1) Contamination environnementale. Il est toujours conseillé de consulter les autorités locales pour savoir si la zone autour des écuries est réputée pour ses plantes ou ses fleurs contenant des contaminants, tels que le pavot, le crocus ou les lupins. Les écuries doivent rester propres. En compétition, le cavalier a le droit d’insister pour que les boxes soient propres et que les copeaux soient livrés dans leur emballage. Il est important de veiller à ce que les aires de douche soient également impeccables. Attention à éviter les shampooings pour chevaux et les produits de bain contenant de la caféine.
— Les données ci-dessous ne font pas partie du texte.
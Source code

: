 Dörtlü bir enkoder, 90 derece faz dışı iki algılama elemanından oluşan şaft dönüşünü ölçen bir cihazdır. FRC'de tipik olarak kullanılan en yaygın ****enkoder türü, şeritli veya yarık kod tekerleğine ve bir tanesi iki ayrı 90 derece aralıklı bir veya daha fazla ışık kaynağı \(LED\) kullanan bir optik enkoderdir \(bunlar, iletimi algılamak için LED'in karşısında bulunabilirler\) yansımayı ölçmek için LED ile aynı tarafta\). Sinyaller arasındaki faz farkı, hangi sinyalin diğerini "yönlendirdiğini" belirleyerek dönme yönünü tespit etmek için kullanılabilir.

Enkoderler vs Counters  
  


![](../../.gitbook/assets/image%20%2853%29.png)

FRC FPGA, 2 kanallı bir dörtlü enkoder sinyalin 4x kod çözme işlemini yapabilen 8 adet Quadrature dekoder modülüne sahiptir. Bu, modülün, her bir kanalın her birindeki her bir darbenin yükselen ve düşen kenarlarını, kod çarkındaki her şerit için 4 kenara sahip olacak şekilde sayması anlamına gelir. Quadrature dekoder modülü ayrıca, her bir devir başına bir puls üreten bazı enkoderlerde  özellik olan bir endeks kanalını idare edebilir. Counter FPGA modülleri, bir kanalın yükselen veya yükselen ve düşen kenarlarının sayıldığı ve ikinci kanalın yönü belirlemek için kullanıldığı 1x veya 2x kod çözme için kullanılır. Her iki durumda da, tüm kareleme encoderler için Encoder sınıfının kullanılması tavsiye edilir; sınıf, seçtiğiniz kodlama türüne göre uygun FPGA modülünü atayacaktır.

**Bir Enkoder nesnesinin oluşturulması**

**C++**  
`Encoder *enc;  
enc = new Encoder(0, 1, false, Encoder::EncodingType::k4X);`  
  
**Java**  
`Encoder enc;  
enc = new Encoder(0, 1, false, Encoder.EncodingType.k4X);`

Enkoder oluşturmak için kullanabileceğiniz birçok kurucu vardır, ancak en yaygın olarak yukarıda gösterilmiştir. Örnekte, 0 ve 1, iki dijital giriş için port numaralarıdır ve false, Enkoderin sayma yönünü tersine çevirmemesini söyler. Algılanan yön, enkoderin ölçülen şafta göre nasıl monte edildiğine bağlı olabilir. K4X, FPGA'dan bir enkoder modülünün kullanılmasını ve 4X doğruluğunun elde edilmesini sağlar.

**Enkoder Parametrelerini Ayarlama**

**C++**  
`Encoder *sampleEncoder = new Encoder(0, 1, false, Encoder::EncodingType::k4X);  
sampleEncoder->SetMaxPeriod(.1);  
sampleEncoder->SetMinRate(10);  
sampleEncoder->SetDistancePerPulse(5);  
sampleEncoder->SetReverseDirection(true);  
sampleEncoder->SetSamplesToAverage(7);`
Des substances telles que la Flunixine (anti-inflammatoire, analgésique et antipyrétique) présentent un risque élevé de contagion: il est dangereux de placer un cheval dans un box précédemment utilisé par un cheval sous traitement au Flunixin. La même précaution s’applique aux paddocks qui, s’ils sont utilisés par des chevaux sous traitement, ne devraient pas être foulés par des chevaux en bonne santé.
 
2) Contamination par d’autres animaux et par l’homme. Les membres du personnel, en particulier les grooms qui utilisent des produits pharmaceutiques, doivent faire très attention à se laver les mains après avoir touché une substance médicinale, qu’il s’agisse d’une pilule, d’une poudre ou d’une crème (y compris les analgésiques, les crèmes pour l’eczéma, etc.). Les animaux (chiens et chats) qui prennent des médicaments ne devraient pas être autorisés à l'intérieur des écuries. L’urine de personnes ou d’animaux sous traitement médicamenteux (anti-inflammatoires, analgésiques) est un contaminant puissant (comme l’a récemment montré l’affaire concernant Mario Deslauriers, ndlr)
 
3) Contamination par d’autres chevaux.Il est absolument essentiel que chaque cheval ait son propre registre dans les écuries et que son nom soit inscrit sur les paquets de tous les médicaments administrés. Il est tout aussi important d’utiliser des sacs individuels pour le fourrage, les brosses et les peignes pour chaque cheval, tant en compétition qu’à la maison. Lorsqu'un cheval est traité, les aliments doivent être préparés dans un endroit séparé de celui des chevaux sains.
 
Tout cela peut sembler absurde, mais il vaut mieux prendre de telles précautions par habitude que de tomber dans le piège de la contamination. Même si l’innocence est prouvée, l’expérience est toujours traumatisante et laisse des cicatrices émotionnelles qui peuvent ne jamais guérir complètement.